Elizabeth Taylor ‘Iced Out’ Celeb AIDS Activists, Says Mamie Van Doren: ‘Told Us That We Weren’t Wanted’

Movie star Elizabeth Taylor smiles as she appears before the Labor, Health and Human services Senate Subcommittee on May 8, 1986 in Washington. Liz Taylor appears as chairman of the American Foundation for Aids Research and appealed for more funds for AIDS research.
JEROME DELAY/AFP via Getty Images
JEROME DELAY/AFP via Getty Images

At 94, actress and sex symbol Mamie Van Doren is nowhere near slowing down — and, as she revealed in a wide-ranging new interview with Indiewire, she’s still settling scores. Van Doren, an early celebrity AIDS activist, said that Elizabeth Taylorpushed Van Doren out of charitable organizations after she became involved in activism around the disease.
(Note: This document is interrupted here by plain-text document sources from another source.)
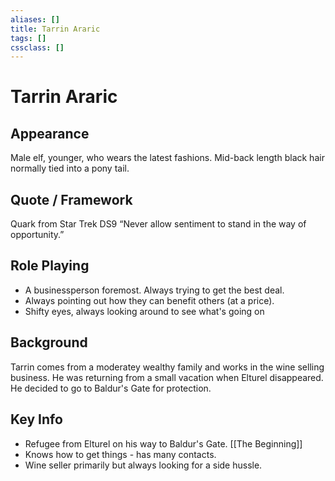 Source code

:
 ```yaml
---
aliases: []
title: Tarrin Araric
tags: []
cssclass: []
---
```

# Tarrin Araric

## Appearance
Male elf, younger, who wears the latest fashions. Mid-back length black hair normally tied into a pony tail.

## Quote / Framework
Quark from Star Trek DS9
“Never allow sentiment to stand in the way of opportunity.”

## Role Playing
- A businessperson foremost. Always trying to get the best deal.
- Always pointing out how they can benefit others (at a price).
- Shifty eyes, always looking around to see what's going on

## Background
Tarrin comes from a moderatey wealthy family and works in the wine selling business. He was returning from a small vacation when Elturel disappeared. He decided to go to Baldur's Gate for protection.

## Key Info
- Refugee from Elturel on his way to Baldur's Gate. [[The Beginning]]
- Knows how to get things - has many contacts.
- Wine seller primarily but always looking for a side hussle.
“Elizabeth Taylor came along trying to say that she was the first one that ever did anything for the community [of people with HIV and AIDS]. And it was a very bad shock… I wasn’t invited to anything after that. So, the gay community got together and… put me in the parade and made me the queen” of the 1987 Los Angeles Pride Parade.

Van Doren described being “iced out” by the Cat on a Hot Tin Roof actress, who founded the Elizabeth Taylor AIDS Foundation and co-founded leading HIV/AIDS research organization amfAR.

“A lot people — we were all the first ones — we’re all getting ready to go to this charity thing that [Taylor] had, and they called us and told us that we weren’t wanted,” Van Doren recalled. “That was the end of it. I want to make it very clear in history, she was not the first one. She only did it after Rock Hudson died.”

Van Doren is planning to release a third memoir in the near future, as well as a documentary about her life, Mamie Confidential — so she’ll still have plenty of opportunities to settle any other outstanding classic Hollywood scores.